◆ **What you will do**
Among the lines of the records below, copy those that hold the word "figure".

Source texts of formatted documents

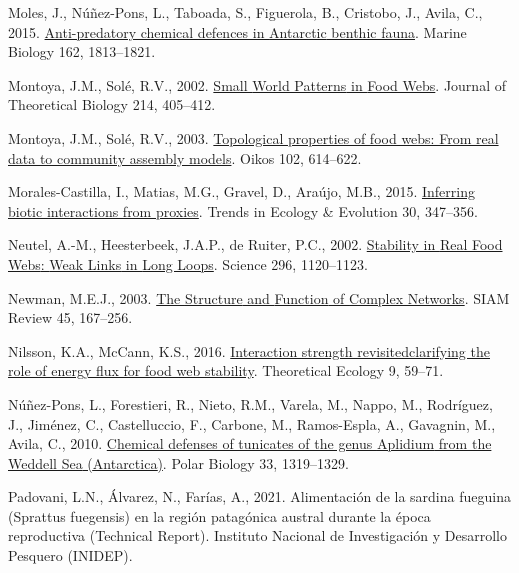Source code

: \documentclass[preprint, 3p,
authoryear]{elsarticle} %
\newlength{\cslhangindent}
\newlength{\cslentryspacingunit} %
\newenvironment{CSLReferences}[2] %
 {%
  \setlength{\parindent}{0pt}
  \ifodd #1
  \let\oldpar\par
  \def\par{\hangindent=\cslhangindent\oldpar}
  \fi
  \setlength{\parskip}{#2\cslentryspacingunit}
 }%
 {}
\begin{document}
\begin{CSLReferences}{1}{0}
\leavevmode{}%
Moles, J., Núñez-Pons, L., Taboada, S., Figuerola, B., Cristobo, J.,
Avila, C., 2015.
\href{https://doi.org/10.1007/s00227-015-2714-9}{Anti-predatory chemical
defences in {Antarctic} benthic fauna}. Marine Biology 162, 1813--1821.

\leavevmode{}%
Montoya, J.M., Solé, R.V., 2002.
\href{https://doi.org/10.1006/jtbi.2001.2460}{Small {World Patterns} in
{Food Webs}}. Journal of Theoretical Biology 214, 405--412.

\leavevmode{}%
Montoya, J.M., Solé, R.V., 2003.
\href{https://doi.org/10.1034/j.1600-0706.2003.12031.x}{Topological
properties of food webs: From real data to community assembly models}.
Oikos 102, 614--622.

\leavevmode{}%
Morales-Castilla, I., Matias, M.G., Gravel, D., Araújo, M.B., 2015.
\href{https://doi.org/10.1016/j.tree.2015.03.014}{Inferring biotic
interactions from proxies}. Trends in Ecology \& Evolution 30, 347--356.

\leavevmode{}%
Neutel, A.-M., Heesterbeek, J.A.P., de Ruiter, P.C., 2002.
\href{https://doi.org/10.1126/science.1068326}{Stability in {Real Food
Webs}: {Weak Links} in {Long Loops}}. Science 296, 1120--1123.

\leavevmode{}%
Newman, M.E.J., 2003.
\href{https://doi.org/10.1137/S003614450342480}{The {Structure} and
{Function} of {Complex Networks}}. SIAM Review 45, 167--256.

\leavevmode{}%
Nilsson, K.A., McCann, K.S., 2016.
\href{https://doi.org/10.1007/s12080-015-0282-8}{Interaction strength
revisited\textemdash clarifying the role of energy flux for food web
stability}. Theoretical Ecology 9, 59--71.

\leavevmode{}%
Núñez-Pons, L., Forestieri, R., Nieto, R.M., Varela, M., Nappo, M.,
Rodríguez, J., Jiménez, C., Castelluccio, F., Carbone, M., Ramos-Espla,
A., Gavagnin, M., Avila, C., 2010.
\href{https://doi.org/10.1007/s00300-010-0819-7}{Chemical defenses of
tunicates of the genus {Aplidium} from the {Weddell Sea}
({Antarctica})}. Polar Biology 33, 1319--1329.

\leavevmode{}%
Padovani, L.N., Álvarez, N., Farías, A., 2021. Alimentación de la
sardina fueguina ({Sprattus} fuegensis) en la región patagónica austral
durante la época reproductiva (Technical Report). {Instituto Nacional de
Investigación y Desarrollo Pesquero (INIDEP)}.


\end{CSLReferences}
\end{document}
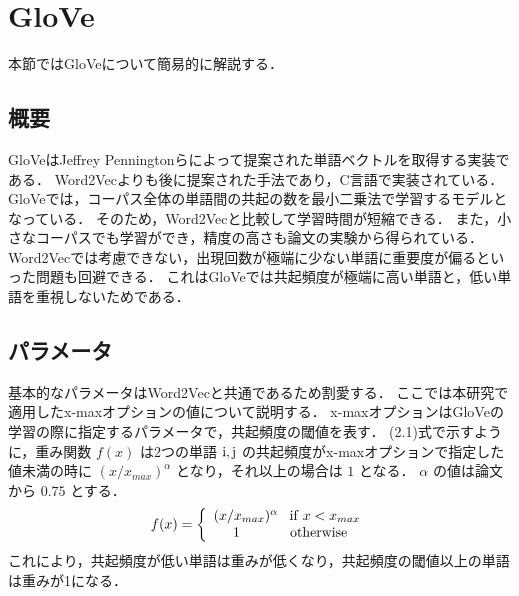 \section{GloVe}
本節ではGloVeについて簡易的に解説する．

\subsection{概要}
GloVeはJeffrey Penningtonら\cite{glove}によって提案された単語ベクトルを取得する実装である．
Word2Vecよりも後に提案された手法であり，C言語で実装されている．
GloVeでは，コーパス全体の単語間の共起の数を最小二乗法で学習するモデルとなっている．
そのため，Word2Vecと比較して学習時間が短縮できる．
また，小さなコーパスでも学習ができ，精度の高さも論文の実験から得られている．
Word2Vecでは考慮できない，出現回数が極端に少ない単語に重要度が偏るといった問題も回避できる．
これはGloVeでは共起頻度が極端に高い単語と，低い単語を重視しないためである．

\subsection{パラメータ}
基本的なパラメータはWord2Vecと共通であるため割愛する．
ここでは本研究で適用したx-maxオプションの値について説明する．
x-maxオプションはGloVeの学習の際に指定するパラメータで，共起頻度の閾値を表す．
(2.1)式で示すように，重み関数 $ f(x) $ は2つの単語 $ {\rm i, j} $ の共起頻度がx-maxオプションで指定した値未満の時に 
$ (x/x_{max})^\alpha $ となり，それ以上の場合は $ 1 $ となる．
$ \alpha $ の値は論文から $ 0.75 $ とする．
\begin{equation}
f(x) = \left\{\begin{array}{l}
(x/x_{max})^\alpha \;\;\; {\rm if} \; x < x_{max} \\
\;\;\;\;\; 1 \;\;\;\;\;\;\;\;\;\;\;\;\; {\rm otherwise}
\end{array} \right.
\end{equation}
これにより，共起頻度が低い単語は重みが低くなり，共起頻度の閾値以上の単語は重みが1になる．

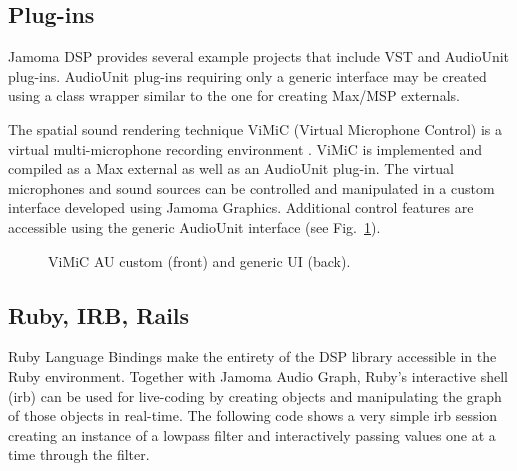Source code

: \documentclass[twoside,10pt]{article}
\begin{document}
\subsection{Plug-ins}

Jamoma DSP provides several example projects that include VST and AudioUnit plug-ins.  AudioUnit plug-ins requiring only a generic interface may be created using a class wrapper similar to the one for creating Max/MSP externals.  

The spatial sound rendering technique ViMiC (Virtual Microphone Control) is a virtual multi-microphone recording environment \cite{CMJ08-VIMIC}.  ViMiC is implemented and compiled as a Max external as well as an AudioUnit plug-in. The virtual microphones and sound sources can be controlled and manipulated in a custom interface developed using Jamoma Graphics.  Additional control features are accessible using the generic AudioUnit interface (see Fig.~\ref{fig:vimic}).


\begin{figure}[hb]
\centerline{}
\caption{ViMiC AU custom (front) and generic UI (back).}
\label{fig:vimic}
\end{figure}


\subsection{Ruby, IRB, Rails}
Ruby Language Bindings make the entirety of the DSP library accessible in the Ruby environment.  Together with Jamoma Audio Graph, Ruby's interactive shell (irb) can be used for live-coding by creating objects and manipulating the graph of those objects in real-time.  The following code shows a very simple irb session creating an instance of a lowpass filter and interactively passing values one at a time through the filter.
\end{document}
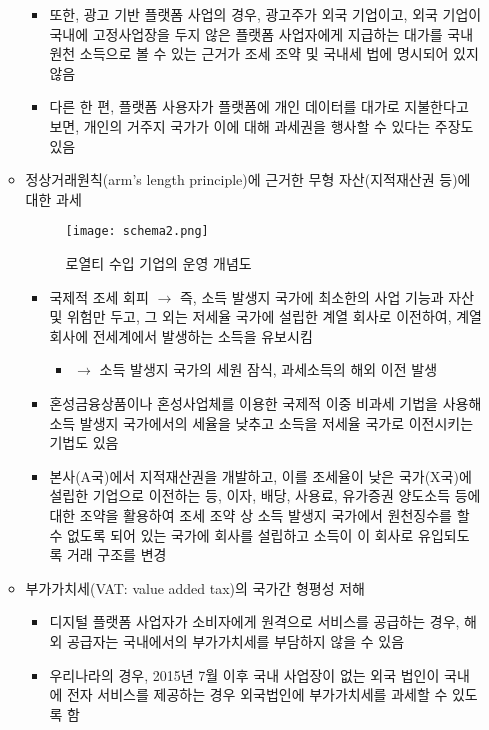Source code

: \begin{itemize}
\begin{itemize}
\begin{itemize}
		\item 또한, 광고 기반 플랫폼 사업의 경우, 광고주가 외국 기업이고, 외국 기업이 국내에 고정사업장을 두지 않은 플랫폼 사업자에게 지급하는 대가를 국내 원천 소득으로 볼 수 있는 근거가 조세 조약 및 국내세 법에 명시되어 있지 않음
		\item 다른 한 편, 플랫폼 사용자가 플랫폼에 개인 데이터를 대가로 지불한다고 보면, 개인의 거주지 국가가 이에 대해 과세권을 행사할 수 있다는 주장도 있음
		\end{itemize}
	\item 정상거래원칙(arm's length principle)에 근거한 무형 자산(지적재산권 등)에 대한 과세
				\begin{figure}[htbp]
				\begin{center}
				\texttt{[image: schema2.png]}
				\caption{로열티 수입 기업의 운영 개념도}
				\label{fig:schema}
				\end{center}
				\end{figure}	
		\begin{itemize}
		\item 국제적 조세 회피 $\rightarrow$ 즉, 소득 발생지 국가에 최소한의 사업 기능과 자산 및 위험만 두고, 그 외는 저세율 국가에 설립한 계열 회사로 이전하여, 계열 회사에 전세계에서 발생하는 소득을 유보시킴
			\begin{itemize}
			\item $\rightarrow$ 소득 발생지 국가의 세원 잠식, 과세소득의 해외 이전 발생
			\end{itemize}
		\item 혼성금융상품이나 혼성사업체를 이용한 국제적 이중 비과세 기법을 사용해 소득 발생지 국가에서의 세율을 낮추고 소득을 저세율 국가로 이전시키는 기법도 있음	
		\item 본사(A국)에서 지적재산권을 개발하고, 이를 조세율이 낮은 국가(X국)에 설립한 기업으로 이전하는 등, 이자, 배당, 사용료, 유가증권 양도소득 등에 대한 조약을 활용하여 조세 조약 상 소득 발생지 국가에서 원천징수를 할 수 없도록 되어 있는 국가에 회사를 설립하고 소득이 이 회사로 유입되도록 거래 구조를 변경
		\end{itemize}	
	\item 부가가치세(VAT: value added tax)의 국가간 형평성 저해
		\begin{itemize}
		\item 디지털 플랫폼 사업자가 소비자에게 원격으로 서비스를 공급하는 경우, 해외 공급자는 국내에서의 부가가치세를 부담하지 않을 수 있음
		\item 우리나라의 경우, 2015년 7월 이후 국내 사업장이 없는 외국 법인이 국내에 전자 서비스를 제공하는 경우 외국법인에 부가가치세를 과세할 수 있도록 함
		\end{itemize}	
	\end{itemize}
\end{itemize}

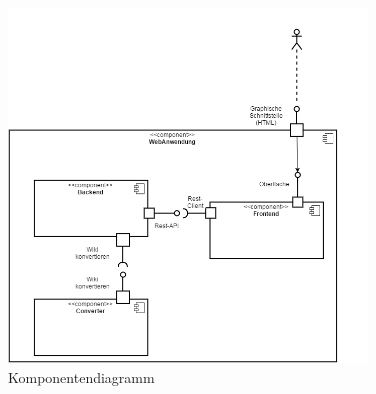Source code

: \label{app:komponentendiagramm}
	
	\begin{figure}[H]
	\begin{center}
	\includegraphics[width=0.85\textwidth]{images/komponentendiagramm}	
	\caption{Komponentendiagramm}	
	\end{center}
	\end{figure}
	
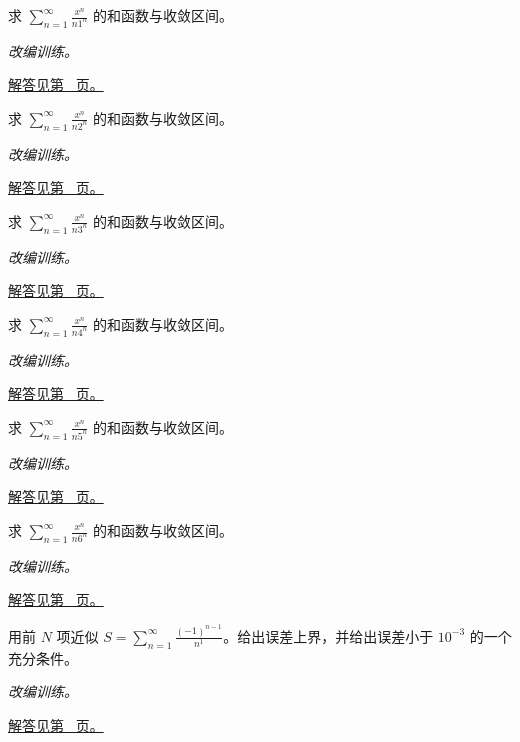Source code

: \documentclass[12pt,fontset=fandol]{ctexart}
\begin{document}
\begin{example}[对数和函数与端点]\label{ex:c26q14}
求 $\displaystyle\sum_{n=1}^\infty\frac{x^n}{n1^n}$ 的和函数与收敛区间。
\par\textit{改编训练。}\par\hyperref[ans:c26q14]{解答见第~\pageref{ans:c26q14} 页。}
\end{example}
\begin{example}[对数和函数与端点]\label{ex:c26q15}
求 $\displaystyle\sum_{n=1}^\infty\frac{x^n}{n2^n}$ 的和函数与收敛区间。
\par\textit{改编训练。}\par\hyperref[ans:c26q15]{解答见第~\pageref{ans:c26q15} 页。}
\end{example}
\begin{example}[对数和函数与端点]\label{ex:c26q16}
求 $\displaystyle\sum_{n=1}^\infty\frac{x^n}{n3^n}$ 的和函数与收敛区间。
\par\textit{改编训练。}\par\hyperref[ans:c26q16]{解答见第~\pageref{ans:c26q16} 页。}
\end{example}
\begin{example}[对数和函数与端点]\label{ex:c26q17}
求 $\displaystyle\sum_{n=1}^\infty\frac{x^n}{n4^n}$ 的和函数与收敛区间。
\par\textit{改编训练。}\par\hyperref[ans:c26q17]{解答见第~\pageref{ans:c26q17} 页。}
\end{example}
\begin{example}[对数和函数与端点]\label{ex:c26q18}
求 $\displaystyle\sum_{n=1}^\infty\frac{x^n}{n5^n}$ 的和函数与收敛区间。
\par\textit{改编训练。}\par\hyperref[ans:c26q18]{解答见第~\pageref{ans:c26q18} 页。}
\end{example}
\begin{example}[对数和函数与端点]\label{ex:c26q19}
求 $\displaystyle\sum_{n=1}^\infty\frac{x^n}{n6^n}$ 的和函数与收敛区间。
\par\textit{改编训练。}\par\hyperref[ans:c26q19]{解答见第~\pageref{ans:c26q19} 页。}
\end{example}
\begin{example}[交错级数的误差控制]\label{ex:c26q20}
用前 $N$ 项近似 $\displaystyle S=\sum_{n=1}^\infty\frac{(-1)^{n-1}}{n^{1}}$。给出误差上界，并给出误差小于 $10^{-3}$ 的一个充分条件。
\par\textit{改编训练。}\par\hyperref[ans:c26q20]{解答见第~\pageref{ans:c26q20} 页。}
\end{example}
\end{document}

◆ **Response for this exercise**
\begin{figure}[hb]
\end{figure}
				\begin{figure}[htbp]
				\end{figure}	
	\begin{figure}[H]
	\end{figure}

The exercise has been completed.